Monday, December 21, 2020

I worry.

I worry one day Middle will tell someone the bruises came from me.

I worry that she will tell someone that the bruises came from me and they will take my children away.

I worry that all the time and energy I've spent trying to help her and her brothers will be for nothing.

I worry that someone WILL actually hurt my babies and I will not be able to do anything.

I worry that Middle and Little will be institutionalized because I missed some vital clue that I could have seen if I had just been present instead of at work.

I worry that I will have a position forced upon me at work that will rob me of more time from them.

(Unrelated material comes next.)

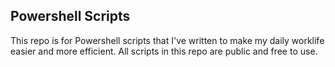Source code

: ## Powershell Scripts
This repo is for Powershell scripts that I've written to make my daily worklife easier and more efficient.
All scripts in this repo are public and free to use.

I worry that there will never be enough time to undo the harm that was done to them before I was able to use my voice.

I worry that the 36 hours they're not in my home every two weeks, that they are putting words in their mouths and giving wings to false accusations.

I worry that no amount of sugar coating and biting my tongue will save me from the snakes lying wait.

I worry like I'm getting paid to do so.

***

We went to Callaway Gardens tonight. I'm sure it was beautiful, but instead I was too busy sobbing silently in the dark of my mother's SUV to notice the scenery surrounding us. In my 38 years on this earth, 34 of which was spent here in South Atlanta, I had never been to the Christmas Lights show at the Garden. Nor do I think I've ever actually BEEN to Callaway Gardens.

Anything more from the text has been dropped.